Word for word, retype every entry in the listing.
☆ ☆ ☆ ☆
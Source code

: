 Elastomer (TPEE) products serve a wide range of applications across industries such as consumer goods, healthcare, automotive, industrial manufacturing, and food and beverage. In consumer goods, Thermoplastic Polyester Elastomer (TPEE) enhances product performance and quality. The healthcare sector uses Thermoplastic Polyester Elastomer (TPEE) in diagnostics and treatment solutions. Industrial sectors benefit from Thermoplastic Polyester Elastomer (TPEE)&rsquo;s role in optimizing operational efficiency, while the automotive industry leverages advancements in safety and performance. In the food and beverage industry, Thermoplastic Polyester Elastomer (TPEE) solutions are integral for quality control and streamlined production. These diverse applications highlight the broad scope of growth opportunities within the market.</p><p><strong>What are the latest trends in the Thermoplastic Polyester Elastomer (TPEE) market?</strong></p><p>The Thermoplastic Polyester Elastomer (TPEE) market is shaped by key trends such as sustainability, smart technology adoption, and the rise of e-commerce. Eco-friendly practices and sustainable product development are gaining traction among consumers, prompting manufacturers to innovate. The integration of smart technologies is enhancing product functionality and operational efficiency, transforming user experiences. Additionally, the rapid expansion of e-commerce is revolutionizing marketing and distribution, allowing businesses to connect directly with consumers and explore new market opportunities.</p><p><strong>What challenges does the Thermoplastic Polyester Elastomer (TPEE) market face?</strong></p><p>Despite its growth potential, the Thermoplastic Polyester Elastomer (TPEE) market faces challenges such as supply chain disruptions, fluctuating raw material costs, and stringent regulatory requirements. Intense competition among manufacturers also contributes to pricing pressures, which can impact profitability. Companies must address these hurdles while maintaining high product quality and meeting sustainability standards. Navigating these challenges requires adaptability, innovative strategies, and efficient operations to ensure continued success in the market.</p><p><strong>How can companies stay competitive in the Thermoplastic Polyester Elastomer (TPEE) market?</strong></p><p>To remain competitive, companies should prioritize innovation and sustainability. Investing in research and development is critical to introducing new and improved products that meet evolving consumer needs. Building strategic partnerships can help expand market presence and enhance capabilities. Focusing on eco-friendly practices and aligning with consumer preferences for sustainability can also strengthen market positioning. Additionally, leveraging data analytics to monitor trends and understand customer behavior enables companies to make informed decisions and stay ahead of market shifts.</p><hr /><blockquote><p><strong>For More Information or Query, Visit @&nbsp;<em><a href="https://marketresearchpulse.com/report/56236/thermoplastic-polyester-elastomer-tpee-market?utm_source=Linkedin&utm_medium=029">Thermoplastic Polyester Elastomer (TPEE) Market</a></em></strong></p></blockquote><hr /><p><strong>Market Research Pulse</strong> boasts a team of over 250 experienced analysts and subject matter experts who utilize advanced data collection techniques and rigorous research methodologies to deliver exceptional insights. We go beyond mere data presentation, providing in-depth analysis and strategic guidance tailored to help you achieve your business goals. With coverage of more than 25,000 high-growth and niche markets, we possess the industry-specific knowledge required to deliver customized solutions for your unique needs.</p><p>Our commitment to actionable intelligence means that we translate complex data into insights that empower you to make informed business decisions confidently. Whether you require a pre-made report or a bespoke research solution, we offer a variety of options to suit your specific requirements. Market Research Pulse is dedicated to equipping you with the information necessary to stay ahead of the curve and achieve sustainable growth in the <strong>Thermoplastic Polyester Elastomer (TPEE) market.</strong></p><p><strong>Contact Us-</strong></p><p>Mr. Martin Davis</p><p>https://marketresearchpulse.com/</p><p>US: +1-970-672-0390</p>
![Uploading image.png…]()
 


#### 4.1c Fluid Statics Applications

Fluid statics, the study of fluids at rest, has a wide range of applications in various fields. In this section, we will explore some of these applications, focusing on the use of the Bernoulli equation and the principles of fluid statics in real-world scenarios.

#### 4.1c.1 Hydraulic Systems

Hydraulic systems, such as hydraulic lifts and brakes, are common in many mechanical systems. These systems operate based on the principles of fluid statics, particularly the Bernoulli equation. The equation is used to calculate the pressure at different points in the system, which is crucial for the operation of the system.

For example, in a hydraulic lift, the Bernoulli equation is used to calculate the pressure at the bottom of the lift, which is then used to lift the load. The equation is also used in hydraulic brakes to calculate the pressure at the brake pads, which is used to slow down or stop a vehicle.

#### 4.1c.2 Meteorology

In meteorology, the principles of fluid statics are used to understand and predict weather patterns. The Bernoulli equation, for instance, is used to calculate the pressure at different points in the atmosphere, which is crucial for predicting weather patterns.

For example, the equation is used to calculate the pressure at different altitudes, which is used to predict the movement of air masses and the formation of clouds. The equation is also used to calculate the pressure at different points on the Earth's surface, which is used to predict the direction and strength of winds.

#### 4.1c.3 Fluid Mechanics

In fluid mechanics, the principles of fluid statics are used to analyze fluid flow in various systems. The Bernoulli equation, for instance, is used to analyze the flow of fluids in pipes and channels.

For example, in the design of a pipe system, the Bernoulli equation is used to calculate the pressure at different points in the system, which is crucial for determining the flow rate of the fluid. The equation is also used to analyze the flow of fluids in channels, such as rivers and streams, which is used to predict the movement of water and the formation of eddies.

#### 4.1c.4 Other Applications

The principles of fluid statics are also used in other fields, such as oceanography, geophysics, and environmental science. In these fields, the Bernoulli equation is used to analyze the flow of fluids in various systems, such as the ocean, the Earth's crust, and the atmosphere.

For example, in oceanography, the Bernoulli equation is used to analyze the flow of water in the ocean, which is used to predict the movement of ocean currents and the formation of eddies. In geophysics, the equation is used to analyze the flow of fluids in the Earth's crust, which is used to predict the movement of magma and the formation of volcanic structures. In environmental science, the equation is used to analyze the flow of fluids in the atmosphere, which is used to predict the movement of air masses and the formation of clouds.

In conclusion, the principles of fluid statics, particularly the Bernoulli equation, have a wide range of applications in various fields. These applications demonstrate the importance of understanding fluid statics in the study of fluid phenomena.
☆ ☆ ☆ ☆
Result:
Source code

: Elastomer (TPEE) products serve a wide range of applications across industries such as consumer goods, healthcare, automotive, industrial manufacturing, and food and beverage. In consumer goods, Thermoplastic Polyester Elastomer (TPEE) enhances product performance and quality. The healthcare sector uses Thermoplastic Polyester Elastomer (TPEE) in diagnostics and treatment solutions. Industrial sectors benefit from Thermoplastic Polyester Elastomer (TPEE)&rsquo;s role in optimizing operational efficiency, while the automotive industry leverages advancements in safety and performance. In the food and beverage industry, Thermoplastic Polyester Elastomer (TPEE) solutions are integral for quality control and streamlined production. These diverse applications highlight the broad scope of growth opportunities within the market.</p><p><strong>What are the latest trends in the Thermoplastic Polyester Elastomer (TPEE) market?</strong></p><p>The Thermoplastic Polyester Elastomer (TPEE) market is shaped by key trends such as sustainability, smart technology adoption, and the rise of e-commerce. Eco-friendly practices and sustainable product development are gaining traction among consumers, prompting manufacturers to innovate. The integration of smart technologies is enhancing product functionality and operational efficiency, transforming user experiences. Additionally, the rapid expansion of e-commerce is revolutionizing marketing and distribution, allowing businesses to connect directly with consumers and explore new market opportunities.</p><p><strong>What challenges does the Thermoplastic Polyester Elastomer (TPEE) market face?</strong></p><p>Despite its growth potential, the Thermoplastic Polyester Elastomer (TPEE) market faces challenges such as supply chain disruptions, fluctuating raw material costs, and stringent regulatory requirements. Intense competition among manufacturers also contributes to pricing pressures, which can impact profitability. Companies must address these hurdles while maintaining high product quality and meeting sustainability standards. Navigating these challenges requires adaptability, innovative strategies, and efficient operations to ensure continued success in the market.</p><p><strong>How can companies stay competitive in the Thermoplastic Polyester Elastomer (TPEE) market?</strong></p><p>To remain competitive, companies should prioritize innovation and sustainability. Investing in research and development is critical to introducing new and improved products that meet evolving consumer needs. Building strategic partnerships can help expand market presence and enhance capabilities. Focusing on eco-friendly practices and aligning with consumer preferences for sustainability can also strengthen market positioning. Additionally, leveraging data analytics to monitor trends and understand customer behavior enables companies to make informed decisions and stay ahead of market shifts.</p><hr /><blockquote><p><strong>For More Information or Query, Visit @&nbsp;<em><a href="https://marketresearchpulse.com/report/56236/thermoplastic-polyester-elastomer-tpee-market?utm_source=Linkedin&utm_medium=029">Thermoplastic Polyester Elastomer (TPEE) Market</a></em></strong></p></blockquote><hr /><p><strong>Market Research Pulse</strong> boasts a team of over 250 experienced analysts and subject matter experts who utilize advanced data collection techniques and rigorous research methodologies to deliver exceptional insights. We go beyond mere data presentation, providing in-depth analysis and strategic guidance tailored to help you achieve your business goals. With coverage of more than 25,000 high-growth and niche markets, we possess the industry-specific knowledge required to deliver customized solutions for your unique needs.</p><p>Our commitment to actionable intelligence means that we translate complex data into insights that empower you to make informed business decisions confidently. Whether you require a pre-made report or a bespoke research solution, we offer a variety of options to suit your specific requirements. Market Research Pulse is dedicated to equipping you with the information necessary to stay ahead of the curve and achieve sustainable growth in the <strong>Thermoplastic Polyester Elastomer (TPEE) market.</strong></p><p><strong>Contact Us-</strong></p><p>Mr. Martin Davis</p><p>https://marketresearchpulse.com/</p><p>US: +1-970-672-0390</p>
![Uploading image.png…]()
 


#### 4.1c Fluid Statics Applications

Fluid statics, the study of fluids at rest, has a wide range of applications in various fields. In this section, we will explore some of these applications, focusing on the use of the Bernoulli equation and the principles of fluid statics in real-world scenarios.

#### 4.1c.1 Hydraulic Systems

Hydraulic systems, such as hydraulic lifts and brakes, are common in many mechanical systems. These systems operate based on the principles of fluid statics, particularly the Bernoulli equation. The equation is used to calculate the pressure at different points in the system, which is crucial for the operation of the system.

For example, in a hydraulic lift, the Bernoulli equation is used to calculate the pressure at the bottom of the lift, which is then used to lift the load. The equation is also used in hydraulic brakes to calculate the pressure at the brake pads, which is used to slow down or stop a vehicle.

#### 4.1c.2 Meteorology

In meteorology, the principles of fluid statics are used to understand and predict weather patterns. The Bernoulli equation, for instance, is used to calculate the pressure at different points in the atmosphere, which is crucial for predicting weather patterns.

For example, the equation is used to calculate the pressure at different altitudes, which is used to predict the movement of air masses and the formation of clouds. The equation is also used to calculate the pressure at different points on the Earth's surface, which is used to predict the direction and strength of winds.

#### 4.1c.3 Fluid Mechanics

In fluid mechanics, the principles of fluid statics are used to analyze fluid flow in various systems. The Bernoulli equation, for instance, is used to analyze the flow of fluids in pipes and channels.

For example, in the design of a pipe system, the Bernoulli equation is used to calculate the pressure at different points in the system, which is crucial for determining the flow rate of the fluid. The equation is also used to analyze the flow of fluids in channels, such as rivers and streams, which is used to predict the movement of water and the formation of eddies.

#### 4.1c.4 Other Applications

The principles of fluid statics are also used in other fields, such as oceanography, geophysics, and environmental science. In these fields, the Bernoulli equation is used to analyze the flow of fluids in various systems, such as the ocean, the Earth's crust, and the atmosphere.

For example, in oceanography, the Bernoulli equation is used to analyze the flow of water in the ocean, which is used to predict the movement of ocean currents and the formation of eddies. In geophysics, the equation is used to analyze the flow of fluids in the Earth's crust, which is used to predict the movement of magma and the formation of volcanic structures. In environmental science, the equation is used to analyze the flow of fluids in the atmosphere, which is used to predict the movement of air masses and the formation of clouds.

In conclusion, the principles of fluid statics, particularly the Bernoulli equation, have a wide range of applications in various fields. These applications demonstrate the importance of understanding fluid statics in the study of fluid phenomena.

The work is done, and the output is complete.